Afro-Latino identity is a distinct one, with deep roots in colonial Latin America. As a result, it can exist alongside a person’s Hispanic, racial, or national origin identities. The life experiences of Afro-Latinos are shaped by race, skin tone, and other factors, in ways that differ from other Hispanics. And though most Afro-Latinos identify as Hispanic or Latino, not all do so, according to new Pew Research Center estimates based on a survey of U.S. adults conducted from November 2019 to June 2020.

In 2020, there were about 6 million Afro-Latino adults in the United States, and they made up about 2% of the U.S. adult population and 12% of the adult Latino population. About one-in-seven Afro-Latinos – or an estimated 800,000 adults – do not identify as Hispanic.

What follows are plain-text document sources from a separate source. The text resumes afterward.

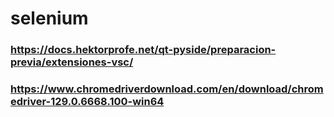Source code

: # selenium
### https://docs.hektorprofe.net/qt-pyside/preparacion-previa/extensiones-vsc/

### https://www.chromedriverdownload.com/en/download/chromedriver-129.0.6668.100-win64
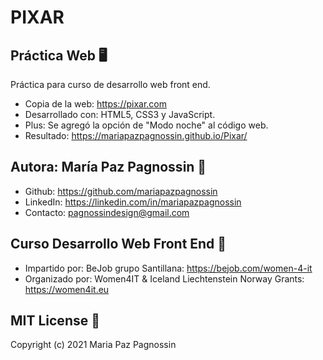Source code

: # PIXAR

## Práctica Web 🖥 
Práctica para curso de desarrollo web front end.
- Copia de la web: https://pixar.com
- Desarrollado con: HTML5, CSS3 y JavaScript.
- Plus: Se agregó la opción de "Modo noche" al código web.
- Resultado: https://mariapazpagnossin.github.io/Pixar/


## Autora: María Paz Pagnossin 🔗
- Github: https://github.com/mariapazpagnossin
- LinkedIn: https://linkedin.com/in/mariapazpagnossin
- Contacto: pagnossindesign@gmail.com


## Curso Desarrollo Web Front End 📌 
- Impartido por: BeJob grupo Santillana: https://bejob.com/women-4-it
- Organizado por: Women4IT & Iceland Liechtenstein Norway Grants: https://women4it.eu


## MIT License 📄
Copyright (c) 2021 Maria Paz Pagnossin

The multiple dimensions of Latino identity reflect the long colonial history of Latin America, during which mixing occurred among indigenous Americans, White Europeans, Asians, and enslaved people from Africa. In Latin America’s colonial period, about 15 times as many African slaves were taken to Spanish and Portuguese colonies than to the U.S. About 130 million people of African descent live in Latin America, and they make up roughly a quarter of the region’s total population, according to recent estimates from the Project on Ethnicity and Race in Latin American (PERLA) at Princeton University.

Also according to The Pew Research Center, estimating the size of the nation’s Afro-Latino population requires a different approach to capturing identity on surveys than is available from U.S. Census Bureau sources. To do this, Pew Research Center asked adults to self-identify as Afro-Latino independently from other questions on race or ethnicity.

Asking directly about Afro-Latino identity yields a higher share of respondents who identify as Afro-Latino than by counting as Afro-Latino anyone who identifies as Hispanic and Black in a two-step race question format like the one used by the Census Bureau in the decennial census and its other surveys. 

Results from the 2020 census, for example, show 1.2 million people of all ages identified as both Hispanic and Black, substantially below the 6 million Afro-Latino adults estimated using the Pew Research Center’s method. 

Changing America reported that the number The Pew Research Center came to is much higher than what the U.S. Census Bureau estimated for that year. Census data shows that just over 1,163,862 American adults identified as having both Hispanic origin and being Black or African American alone.

“We have learned something over the years, the question about race does not capture the complexities of racial identity among Latinos” said Ana Gonzalez-Barrera, senior researcher at the Pew Research Center. “This is why we went and decided to survey not only Latinos, but everybody in our survey.”

Based on this, it sounds like the next census should take this information into account and make changes to how they ask people about race. The 2020 Census appears to have miscounted the number of people who are Afro-Latino.